Beach Baby: The Best of What’s Next
The creative partnership between Lawrence Pumfrey and Ollie Pash, co-frontmen of the London quartet Beach Baby, began with a lie. The two musicians met six years ago outside of a bar near the campus of the University of Bristol, where they were students in their first year. Pumfrey, who was studying English literature, had wanted to start a band. On a whim, he asked Pash, a music major, if he played bass. Pash said yes, even though he didn’t have one.
“It was Halloween,” Pumfrey remembers. “I was dressed as Malcolm McDowell in A Clockwork Orange. Ollie was too cool. He hadn’t bothered to dress up.”
“I wasn’t invited,” Pash counters. “I was crashing the party.”
Beach Baby was born in the late summer of 2013, when drummer Josh “Shep” Hodgson became its fourth member. Bassist Iraklis Theocharopoulos was recruited while he and Pash were grad students at Goldsmiths, University of London. The band fuses dreamy indie pop and post-punk textures, drawing on influences ranging from The Beatles and The Beach Boys to C86 bands and Nirvana.
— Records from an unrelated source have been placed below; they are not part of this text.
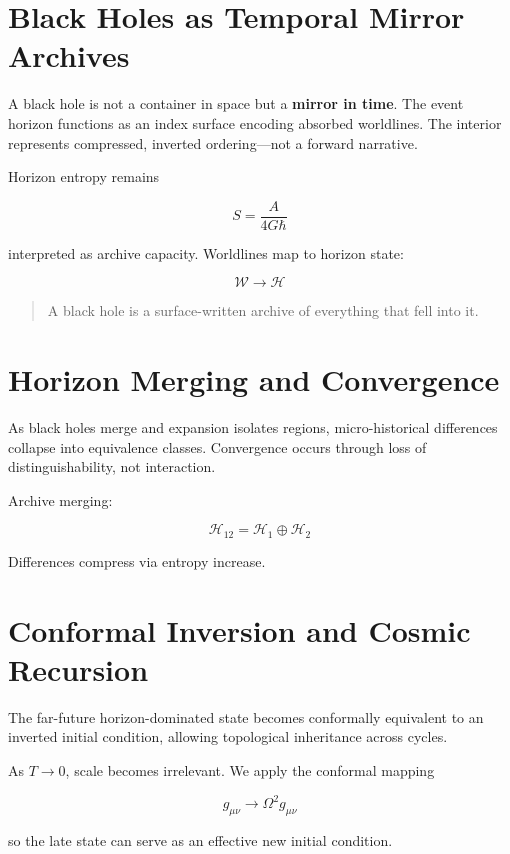 \documentclass[12pt]{article}
\begin{document}
\section{Black Holes as Temporal Mirror Archives}

A black hole is not a container in space but a \textbf{mirror in time}. The event horizon functions as an index surface encoding absorbed worldlines. The interior represents compressed, inverted ordering—not a forward narrative.

Horizon entropy remains

\[
S = \frac{A}{4G\hbar}
\]

interpreted as archive capacity. Worldlines map to horizon state:

\[
\mathcal{W} \rightarrow \mathcal{H}
\]

\begin{quote}
A black hole is a surface-written archive of everything that fell into it.
\end{quote}

\section{Horizon Merging and Convergence}

As black holes merge and expansion isolates regions, micro-historical differences collapse into equivalence classes. Convergence occurs through loss of distinguishability, not interaction.

Archive merging:

\[
\mathcal{H}_{12} = \mathcal{H}_1 \oplus \mathcal{H}_2
\]

Differences compress via entropy increase.

\section{Conformal Inversion and Cosmic Recursion}

The far-future horizon-dominated state becomes conformally equivalent to an inverted initial condition, allowing topological inheritance across cycles.

As $T \to 0$, scale becomes irrelevant. We apply the conformal mapping

\[
g_{\mu\nu} \to \Omega^2 g_{\mu\nu}
\]

so the late state can serve as an effective new initial condition.
\end{document}
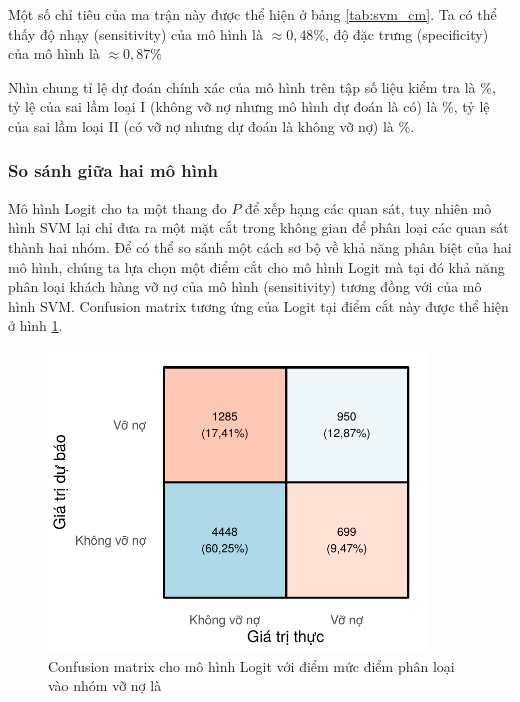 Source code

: \documentclass[a4paper]{report}\usepackage[]{graphicx}\usepackage[]{color}
\newenvironment{knitrout}{}{} %
\begin{document}
Một số chỉ tiêu của ma trận này được thể hiện ở bảng \ref{tab:svm_cm}. Ta có thể thấy độ nhạy (sensitivity) của mô hình là $\approx 0,48 \%$, độ đặc trưng (specificity) của mô hình là $\approx 0,87 \%$


Nhìn chung tỉ lệ dự đoán chính xác của mô hình trên tập số liệu kiểm tra là \%, tỷ lệ của sai lầm loại I (không vỡ nợ nhưng mô hình dự đoán là có) là \%, tỷ lệ của sai lầm loại II (có vỡ nợ nhưng dự đoán là không vỡ nợ) là \%.



\subsubsection{So sánh giữa hai mô hình}

Mô hình Logit cho ta một thang đo $P$ để xếp hạng các quan sát, tuy nhiên mô hình SVM lại chỉ đưa ra một mặt cắt trong không gian để phân loại các quan sát thành hai nhóm. Để có thể so sánh một cách sơ bộ về khả năng phân biệt của hai mô hình, chúng ta lựa chọn một điểm cắt cho mô hình Logit mà tại đó khả năng phân loại khách hàng vỡ nợ của mô hình (sensitivity) tương đồng với của mô hình SVM. Confusion matrix tương ứng của Logit tại điểm cắt này được thể hiện ở hình \ref{fig:lasso_confusion_mat}.




\begin{figure}[h]
\centering
\capstart
\begin{knitrout}\small
{}\color{fgcolor}
\includegraphics[width=10cm]{Figures/lasso_confusion_mat-1} 

\end{knitrout}
\caption{Confusion matrix cho mô hình Logit với điểm mức điểm phân loại vào nhóm vỡ nợ là }
\label{fig:lasso_confusion_mat}
\end{figure}
\end{document}
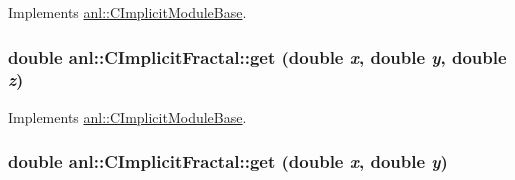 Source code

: Implements \hyperlink{classanl_1_1CImplicitModuleBase_a3cf520bdab59631864253c03b4e1723f}{anl::CImplicitModuleBase}.\hypertarget{classanl_1_1CImplicitFractal_a25ac928857e827545123d8f5098e5131}{
\subsubsection[{get}]{\setlength{\rightskip}{0pt plus 5cm}double anl::CImplicitFractal::get (double {\em x}, \/  double {\em y}, \/  double {\em z})}}
\label{classanl_1_1CImplicitFractal_a25ac928857e827545123d8f5098e5131}


Implements \hyperlink{classanl_1_1CImplicitModuleBase_ac17d592612c82ba3d47f9229a00b1fe3}{anl::CImplicitModuleBase}.\hypertarget{classanl_1_1CImplicitFractal_a9ce533cdedbee58d917e8db1ab632d2f}{
\subsubsection[{get}]{\setlength{\rightskip}{0pt plus 5cm}double anl::CImplicitFractal::get (double {\em x}, \/  double {\em y})}}
\label{classanl_1_1CImplicitFractal_a9ce533cdedbee58d917e8db1ab632d2f}


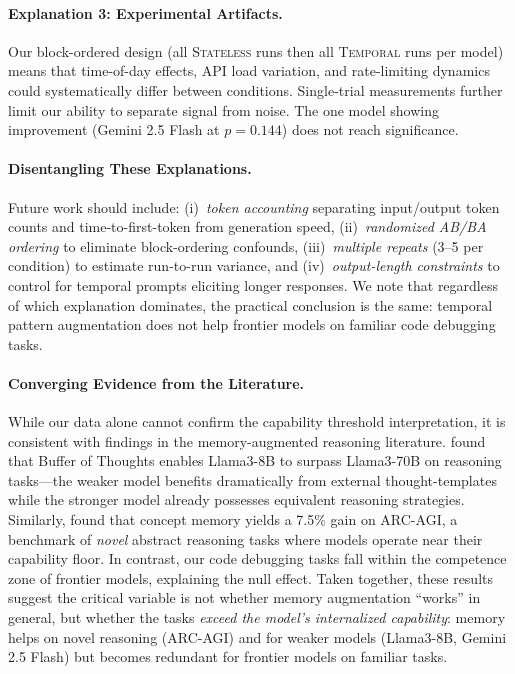 \documentclass[11pt]{article}
\begin{document}
\paragraph{Explanation 3: Experimental Artifacts.} Our block-ordered design (all \textsc{Stateless} runs then all \textsc{Temporal} runs per model) means that time-of-day effects, API load variation, and rate-limiting dynamics could systematically differ between conditions. Single-trial measurements further limit our ability to separate signal from noise. The one model showing improvement (Gemini 2.5 Flash at $p = 0.144$) does not reach significance.

\paragraph{Disentangling These Explanations.} Future work should include: (i)~\emph{token accounting} separating input/output token counts and time-to-first-token from generation speed, (ii)~\emph{randomized AB/BA ordering} to eliminate block-ordering confounds, (iii)~\emph{multiple repeats} (3--5 per condition) to estimate run-to-run variance, and (iv)~\emph{output-length constraints} to control for temporal prompts eliciting longer responses. We note that regardless of which explanation dominates, the practical conclusion is the same: temporal pattern augmentation does not help frontier models on familiar code debugging tasks.

\paragraph{Converging Evidence from the Literature.} While our data alone cannot confirm the capability threshold interpretation, it is consistent with findings in the memory-augmented reasoning literature. \citet{yang2024buffer} found that Buffer of Thoughts enables Llama3-8B to surpass Llama3-70B on reasoning tasks---the weaker model benefits dramatically from external thought-templates while the stronger model already possesses equivalent reasoning strategies. Similarly, \citet{ho2025arcmemo} found that concept memory yields a 7.5\% gain on ARC-AGI, a benchmark of \emph{novel} abstract reasoning tasks where models operate near their capability floor. In contrast, our code debugging tasks fall within the competence zone of frontier models, explaining the null effect. Taken together, these results suggest the critical variable is not whether memory augmentation ``works'' in general, but whether the tasks \emph{exceed the model's internalized capability}: memory helps on novel reasoning (ARC-AGI) and for weaker models (Llama3-8B, Gemini 2.5 Flash) but becomes redundant for frontier models on familiar tasks.
\end{document}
Beach Baby’s first single, “Ladybird,” which premiered in February of this year, begins invitingly with acoustic guitar, a gentle synth, and Pash’s soothing vocals. But then there are the skewed lyrics: “I wanna be your brother / Take a bite of the apple and just spit it out / I wanna be your mother / Raise you up and fuck you right up.” In its review of the single, The Times noted the track’s “pervy, Freudian lyrics.”
“That was probably quite accurate,” Pumfrey says of the description.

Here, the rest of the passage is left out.